## [Instructions for the task]
Print the data below verbatim, minus images.

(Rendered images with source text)

+++

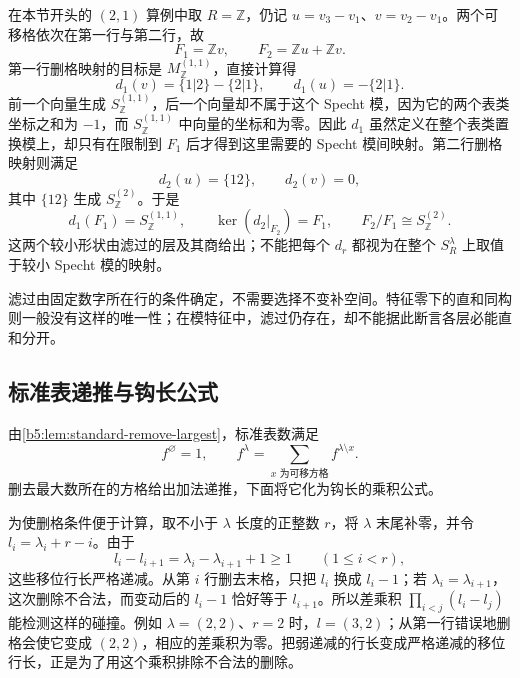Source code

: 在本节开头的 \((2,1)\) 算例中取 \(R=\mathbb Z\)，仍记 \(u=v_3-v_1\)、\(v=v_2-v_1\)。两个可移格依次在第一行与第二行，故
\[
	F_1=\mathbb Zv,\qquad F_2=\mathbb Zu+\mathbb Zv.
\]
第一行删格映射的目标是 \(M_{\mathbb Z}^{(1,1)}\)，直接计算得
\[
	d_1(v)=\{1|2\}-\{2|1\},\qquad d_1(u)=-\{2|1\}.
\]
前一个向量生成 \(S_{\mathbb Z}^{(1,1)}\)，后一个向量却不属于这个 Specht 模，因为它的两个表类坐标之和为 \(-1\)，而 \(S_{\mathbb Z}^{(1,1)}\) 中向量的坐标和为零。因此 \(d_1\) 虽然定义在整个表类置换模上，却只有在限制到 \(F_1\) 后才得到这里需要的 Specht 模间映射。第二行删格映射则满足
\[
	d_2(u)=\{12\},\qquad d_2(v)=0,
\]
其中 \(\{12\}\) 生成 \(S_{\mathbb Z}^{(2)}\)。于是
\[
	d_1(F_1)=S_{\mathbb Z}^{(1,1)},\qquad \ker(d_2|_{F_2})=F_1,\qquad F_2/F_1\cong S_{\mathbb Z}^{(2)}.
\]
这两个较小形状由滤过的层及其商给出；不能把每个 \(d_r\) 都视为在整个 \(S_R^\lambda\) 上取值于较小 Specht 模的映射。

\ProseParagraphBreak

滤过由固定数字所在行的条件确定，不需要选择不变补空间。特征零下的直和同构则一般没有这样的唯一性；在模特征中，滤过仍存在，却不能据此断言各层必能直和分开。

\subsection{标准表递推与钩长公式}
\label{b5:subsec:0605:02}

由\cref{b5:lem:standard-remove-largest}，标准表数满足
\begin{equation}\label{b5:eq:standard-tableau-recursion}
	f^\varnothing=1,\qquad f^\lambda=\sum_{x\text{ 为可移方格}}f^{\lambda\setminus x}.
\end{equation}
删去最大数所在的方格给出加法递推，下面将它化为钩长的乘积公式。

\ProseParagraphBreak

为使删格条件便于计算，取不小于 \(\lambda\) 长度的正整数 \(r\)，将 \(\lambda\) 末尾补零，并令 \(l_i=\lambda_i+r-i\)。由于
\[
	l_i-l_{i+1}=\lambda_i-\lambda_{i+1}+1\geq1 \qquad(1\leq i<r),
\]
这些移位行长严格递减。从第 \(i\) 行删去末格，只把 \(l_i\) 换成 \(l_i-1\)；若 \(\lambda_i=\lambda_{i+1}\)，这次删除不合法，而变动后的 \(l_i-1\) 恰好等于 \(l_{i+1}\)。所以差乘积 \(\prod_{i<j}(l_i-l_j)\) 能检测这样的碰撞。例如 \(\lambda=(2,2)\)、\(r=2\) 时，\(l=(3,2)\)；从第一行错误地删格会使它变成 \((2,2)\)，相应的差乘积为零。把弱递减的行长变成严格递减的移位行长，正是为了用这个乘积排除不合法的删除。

+++

## [Answer box]
Source code

: 在本节开头的 \((2,1)\) 算例中取 \(R=\mathbb Z\)，仍记 \(u=v_3-v_1\)、\(v=v_2-v_1\)。两个可移格依次在第一行与第二行，故
\[
	F_1=\mathbb Zv,\qquad F_2=\mathbb Zu+\mathbb Zv.
\]
第一行删格映射的目标是 \(M_{\mathbb Z}^{(1,1)}\)，直接计算得
\[
	d_1(v)=\{1|2\}-\{2|1\},\qquad d_1(u)=-\{2|1\}.
\]
前一个向量生成 \(S_{\mathbb Z}^{(1,1)}\)，后一个向量却不属于这个 Specht 模，因为它的两个表类坐标之和为 \(-1\)，而 \(S_{\mathbb Z}^{(1,1)}\) 中向量的坐标和为零。因此 \(d_1\) 虽然定义在整个表类置换模上，却只有在限制到 \(F_1\) 后才得到这里需要的 Specht 模间映射。第二行删格映射则满足
\[
	d_2(u)=\{12\},\qquad d_2(v)=0,
\]
其中 \(\{12\}\) 生成 \(S_{\mathbb Z}^{(2)}\)。于是
\[
	d_1(F_1)=S_{\mathbb Z}^{(1,1)},\qquad \ker(d_2|_{F_2})=F_1,\qquad F_2/F_1\cong S_{\mathbb Z}^{(2)}.
\]
这两个较小形状由滤过的层及其商给出；不能把每个 \(d_r\) 都视为在整个 \(S_R^\lambda\) 上取值于较小 Specht 模的映射。

\ProseParagraphBreak

滤过由固定数字所在行的条件确定，不需要选择不变补空间。特征零下的直和同构则一般没有这样的唯一性；在模特征中，滤过仍存在，却不能据此断言各层必能直和分开。

\subsection{标准表递推与钩长公式}
\label{b5:subsec:0605:02}

由\cref{b5:lem:standard-remove-largest}，标准表数满足
\begin{equation}\label{b5:eq:standard-tableau-recursion}
	f^\varnothing=1,\qquad f^\lambda=\sum_{x\text{ 为可移方格}}f^{\lambda\setminus x}.
\end{equation}
删去最大数所在的方格给出加法递推，下面将它化为钩长的乘积公式。

\ProseParagraphBreak

为使删格条件便于计算，取不小于 \(\lambda\) 长度的正整数 \(r\)，将 \(\lambda\) 末尾补零，并令 \(l_i=\lambda_i+r-i\)。由于
\[
	l_i-l_{i+1}=\lambda_i-\lambda_{i+1}+1\geq1 \qquad(1\leq i<r),
\]
这些移位行长严格递减。从第 \(i\) 行删去末格，只把 \(l_i\) 换成 \(l_i-1\)；若 \(\lambda_i=\lambda_{i+1}\)，这次删除不合法，而变动后的 \(l_i-1\) 恰好等于 \(l_{i+1}\)。所以差乘积 \(\prod_{i<j}(l_i-l_j)\) 能检测这样的碰撞。例如 \(\lambda=(2,2)\)、\(r=2\) 时，\(l=(3,2)\)；从第一行错误地删格会使它变成 \((2,2)\)，相应的差乘积为零。把弱递减的行长变成严格递减的移位行长，正是为了用这个乘积排除不合法的删除。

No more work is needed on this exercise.